Looking more closely at core measures of inflation. Headline inflation less food, energy and fuel prices recorded a second consecutive 0.6%qoq lift and a 1.5%yoy annual rise – the strongest since the third quarter of 2017. Moreover, StatsNZ’s trimmed means measures, which removes volatile price swings from inflation, moved up to between 2.0-2.1%yoy across the different trim measures. Tthere is still underlying upward momentum in inflation at present, and it may be premature to talk about RBNZ OCR cuts. We await the RBNZ’s own core measure of CPI inflation, the sectoral factor models, to be released at 3pm today. Based on CPI figures released so far, there is a good chance the RBNZ’s meassure holds at recent levels – close to the middle of the RBNZ’s inflation target band.

Market Reaction 

The Kiwi interest rate curve (swap rates) has hardly budged on the report.

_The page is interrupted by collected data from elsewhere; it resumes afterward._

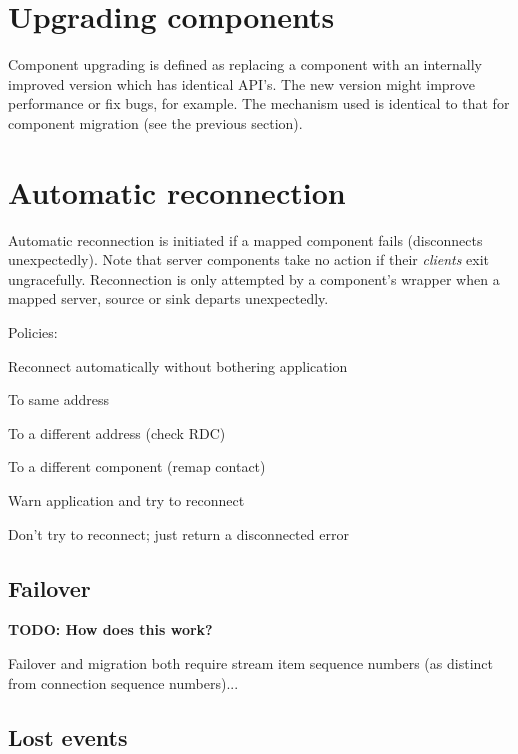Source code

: \documentclass[12pt,a4paper,twoside]{article}
\renewcommand{\_}{\texttt{\symbol{95}}}
\newcommand{\todo}[1]{\textbf{TODO: #1}}
\begin{document}
\section{Upgrading components}

Component upgrading is defined as replacing a component with an internally
improved version which has identical API's. The new version might improve
performance or fix bugs, for example. The mechanism used is identical to that
for component migration (see the previous section).

\section{Automatic reconnection}

Automatic reconnection is initiated if a mapped component fails
(disconnects unexpectedly). Note that server components take no action if
their \textit{clients} exit ungracefully.
Reconnection is only attempted by a component's wrapper when a mapped
server, source or sink departs unexpectedly.

Policies:

\begin{bulletlist}
\item Reconnect automatically without bothering application
	\begin{bulletlist}
	\item To same address
	\item To a different address (check RDC)
	\item To a different component (remap contact)
	\end{bulletlist}
\item Warn application and try to reconnect
\item Don't try to reconnect; just return a disconnected error
\end{bulletlist}

\subsection{Failover}

\todo{How does this work?}

Failover and migration both require stream item sequence numbers
(as distinct from connection sequence numbers)...

\subsection{Lost events}
\end{document}
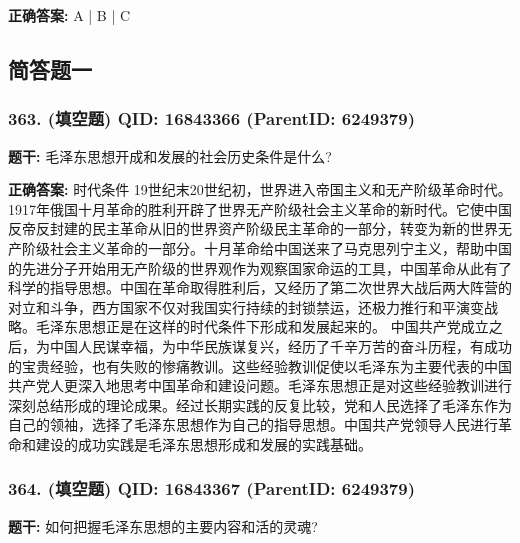\documentclass[12pt,UTF8]{ctexart}
\begin{document}
\textbf{正确答案:}
A | B | C

\vspace{0.3em}\hrulefill\vspace{0.7em}

\subsection*{简答题一}

\subsubsection*{363. (填空题) \small QID: 16843366 (ParentID: 6249379)}

\textbf{题干:}
毛泽东思想开成和发展的社会历史条件是什么?



\textbf{正确答案:}
时代条件
19世纪末20世纪初，世界进入帝国主义和无产阶级革命时代。1917年俄国十月革命的胜利开辟了世界无产阶级社会主义革命的新时代。它使中国反帝反封建的民主革命从旧的世界资产阶级民主革命的一部分，转变为新的世界无产阶级社会主义革命的一部分。十月革命给中国送来了马克思列宁主义，帮助中国的先进分子开始用无产阶级的世界观作为观察国家命运的工具，中国革命从此有了科学的指导思想。中国在革命取得胜利后，又经历了第二次世界大战后两大阵营的对立和斗争，西方国家不仅对我国实行持续的封锁禁运，还极力推行和平演变战略。毛泽东思想正是在这样的时代条件下形成和发展起来的。
中国共产党成立之后，为中国人民谋幸福，为中华民族谋复兴，经历了千辛万苦的奋斗历程，有成功的宝贵经验，也有失败的惨痛教训。这些经验教训促使以毛泽东为主要代表的中国共产党人更深入地思考中国革命和建设问题。毛泽东思想正是对这些经验教训进行深刻总结形成的理论成果。经过长期实践的反复比较，党和人民选择了毛泽东作为自己的领袖，选择了毛泽东思想作为自己的指导思想。中国共产党领导人民进行革命和建设的成功实践是毛泽东思想形成和发展的实践基础。

\vspace{0.3em}\hrulefill\vspace{0.7em}

\subsubsection*{364. (填空题) \small QID: 16843367 (ParentID: 6249379)}

\textbf{题干:}
如何把握毛泽东思想的主要内容和活的灵魂?
\end{document}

The 1 and 2-year rates are just 1.5 to 0.5bp higher, whereas the later rates (5-year and beyond) haven’t moved at time of writing.

The Kiwi dollar swooped into action, gliding higher to 0.6753, from 0.6720. 

The rates market has moved further and further away from the RBNZ’s central OCR track – see the blue arrow in our chart. The market has a significant chance of an RBNZ OCR cut, or three, priced in. Before the release, the market had 13bps of a cut RBNZ_Pri_Jan19priced in – so half a chance at a 25bp cut.

Markets have been choppy of late.  Because traders are nervous. The news flow has disappointed. Economic numbers are underwhelming.  And we don’t like being underwhelmed. 

Citibank’s data surprise indices provide a snapshot of economic performance, relative to expectations.  The world is a darker place. Our colourful picture paints an unfortunately ugly landscape. The economic news has been broadly negative.  And there hasn’t been any escaping the headlines. Data surprise indices for Global, G10, EM, Asia, US, China, EU, UK, Australia and New Zealand have all nosedived into negative (we’re not happy) territory. The news out of the collective G10 has been loud, obnoxious, and unsatisfactory.  The news out of the US has been loud, obnoxious, and unsatisfactory.  Trump’s tweets have been loud,… ok, you get the picture. 

The synchronised downturn in economic news versus expectations has driven somewhat panicked trading in financial markets. What is somewhat surprising in the unsurprising decline, is the diminishing reads in the EU.  The Brexit burdened UK is actually holding up relatively well.  That’s mainly because expectations are so deflated in the UK to begin with.  Whereas they actually had hope a while back in the EU, and even told us they’d start tightening this year. Well, they won’t be tightening until they start getting positive news. Surprise

The cool thing about data surprise, is that we adjust to the news.  The news is bad, so we revise down our expectations, and eventually get surprised on the upside (again). Upside surprises may be a risk in the second half of 2019.  Wouldn’t that be a surprise!